Bernd und Hilla Becher
In dem Werk von Bernd und Hilla Becher verbinden sich klassische Momente der Archivierung mit innovativer künstlerischer Ästhetik im Rückgriff auf die große Tradition des dokumentarischen Realismus. So zielt das dokumentarische Konzept der Bechers nicht etwa auf eine Idealisierung der von ihnen photographierten Industrieobjekte, vielmehr geht es darum, diese erkennbar zu machen und damit in einer neuen Art und Weise für die Wahrnehmung zu erschließen. Diese Form der Wahrnehmungsschulung hat im Laufe der Jahre in unterschiedlichste Bereiche hineingewirkt, und das Werk berührt seinerseits ganz verschiedene Betrachtungsebenen und Disziplinen: die Industriearchäologie, die Architektur, die Ingenieurskunst, die Wissenschaft und schließlich den großen Bereich der Kunst, in dem Bernd und Hilla Becher inhaltlich wie formal neue Maßstäbe gesetzt haben. Ihre Photographien von Wassertürmen, Fördertürmen, Gasbehältern, Hochöfen, Kühltürmen, Getreidesilos oder Kalkwerken bewahren die wohl wichtigste Epoche der industriellen Entwicklung, die in etwa die Zeit von 1870 bis 1960 umfaßt. Rund 100 Jahre technischer Innovationen und Experimente, die im industriellen Sektor weltweit immer neue und verbesserte Apparaturen und Funktionsbauten hervorbrachten, die ihrerseits in ständiger Veränderung und schon in der Phase ihrer Konstruktion letztlich Provisorien waren.
„Man mußte diese Objekte festhalten, um sie zu konservieren, da sie schließlich doch verschwinden würden“, sagte Bernd Becher vor einigen Jahren in einem Interview, und dabei schwingt ein wenig Sentimentalität, denn mit der Industrie war er aufgewachsen und hatte sie schon in jungen Jahren zu seinem künstlerischen Thema gewählt. Zunächst zeichnete Bernd Becher die unterschiedlichsten Industriebauten, oftmals vor Ort in den Erzgruben des Siegerlandes, bevor er die Kamera als Gedächtnisstütze einsetzte, um die Zeichnungen später im Atelier zu vollenden. Bald war die Kamera mehr als ein Hilfsmittel, und Bernd Becher begann nunmehr, Aufbereitungsanlagen, Fördertürme und Häuser rein photographisch zu erfassen und in Gruppen nach Ähnlichkeit zusammenzustellen. Auch Hilla Wobeser, die in Potsdam aufwuchs, wo sie in einem traditionsreichen Photographenatelier eine Lehre absolvierte, hatte eine Vorliebe für sachliche Dokumentationsaufnahmen entwickelt. Als sich beide 1957 in Düsseldorf kennenlernten, wo Hilla Becher zunächst in einer Werbeagentur arbeitete, bis sie, wie schon zuvor Bernd Becher, das Studium an der Kunstakademie in Düsseldorf aufnahm, war das gemeinsame Ziel schnell gefunden. 1961 heirateten Bernd und Hilla Becher und setzten ihre Arbeit nunmehr unabhängig von der Akademie fort.

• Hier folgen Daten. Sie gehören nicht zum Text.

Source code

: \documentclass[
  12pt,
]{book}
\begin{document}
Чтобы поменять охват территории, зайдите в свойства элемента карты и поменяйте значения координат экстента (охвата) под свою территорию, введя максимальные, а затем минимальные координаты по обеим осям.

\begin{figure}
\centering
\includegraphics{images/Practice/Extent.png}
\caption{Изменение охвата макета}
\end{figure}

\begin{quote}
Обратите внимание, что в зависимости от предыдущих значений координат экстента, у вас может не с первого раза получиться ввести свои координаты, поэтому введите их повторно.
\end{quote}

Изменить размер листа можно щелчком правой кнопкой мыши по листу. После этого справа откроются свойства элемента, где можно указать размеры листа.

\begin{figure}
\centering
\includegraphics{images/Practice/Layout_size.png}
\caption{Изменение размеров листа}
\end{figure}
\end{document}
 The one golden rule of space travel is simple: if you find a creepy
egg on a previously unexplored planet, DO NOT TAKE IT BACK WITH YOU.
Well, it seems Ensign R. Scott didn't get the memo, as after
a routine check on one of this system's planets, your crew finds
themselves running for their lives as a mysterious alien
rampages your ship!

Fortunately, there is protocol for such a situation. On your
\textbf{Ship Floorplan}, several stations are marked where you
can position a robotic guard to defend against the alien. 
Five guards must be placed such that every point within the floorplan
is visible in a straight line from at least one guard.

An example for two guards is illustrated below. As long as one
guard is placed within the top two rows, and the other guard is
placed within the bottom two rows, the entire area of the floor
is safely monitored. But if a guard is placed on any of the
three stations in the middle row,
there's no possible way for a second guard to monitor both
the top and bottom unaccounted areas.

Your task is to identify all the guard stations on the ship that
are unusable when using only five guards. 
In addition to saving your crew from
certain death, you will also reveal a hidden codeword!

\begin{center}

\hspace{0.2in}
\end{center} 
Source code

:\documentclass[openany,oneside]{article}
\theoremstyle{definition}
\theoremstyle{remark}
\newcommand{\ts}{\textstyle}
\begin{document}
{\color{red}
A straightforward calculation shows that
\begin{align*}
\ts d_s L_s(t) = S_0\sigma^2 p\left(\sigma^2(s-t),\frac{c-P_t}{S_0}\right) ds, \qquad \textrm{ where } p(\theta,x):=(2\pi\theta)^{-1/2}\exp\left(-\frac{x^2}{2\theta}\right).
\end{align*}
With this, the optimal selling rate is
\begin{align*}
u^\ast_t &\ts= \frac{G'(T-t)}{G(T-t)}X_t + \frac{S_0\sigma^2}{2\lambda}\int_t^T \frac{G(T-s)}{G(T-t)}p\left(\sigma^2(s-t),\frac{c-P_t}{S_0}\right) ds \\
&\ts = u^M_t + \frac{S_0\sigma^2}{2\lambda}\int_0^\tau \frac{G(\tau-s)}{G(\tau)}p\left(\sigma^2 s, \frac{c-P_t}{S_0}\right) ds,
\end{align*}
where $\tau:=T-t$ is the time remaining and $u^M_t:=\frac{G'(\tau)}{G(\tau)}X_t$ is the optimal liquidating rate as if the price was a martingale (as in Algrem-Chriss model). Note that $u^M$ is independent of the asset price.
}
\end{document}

Schon Anfang der 1960er Jahre begannen sie, ihre Photographien in der bis heute bekannten Art und Weise zu strukturierten und zu systematisierten. Hierzu gehören die oftmals frontale Erfassung der Objekte, der leicht erhöhte Aufnahmestandpunkt, die Übertragung architektonischer Gesetzmäßigkeiten auf den Bildaufbau, kontinuierliche Lichtverhältnisse und schließlich die Entscheidung für das Medium der Schwarzweißphotographie. Die dokumentarische, vergleichsweise statische Vorgehensweise der Bechers, die in Deutschland in den 1960er Jahren im Zeitalter der Reportage und Beweglichkeit noch als ganz und gar „antimodern“ angesehen wurde, erlaubte es, die Objekte mit größtmöglicher Präzision ins Bild zu setzen und Bauten gleicher oder unterschiedlicher Funktion in vergleichenden Serien zusammenzustellen. Die Typologie als eine Facette der Naturwissenschaften wurde für Bernd und Hilla Becher zu einer verbindlichen Präsentationsform ihrer Photographien und sollte das Bild ihres Werkes gerade in Ausstellungen für lange Zeit bestimmen.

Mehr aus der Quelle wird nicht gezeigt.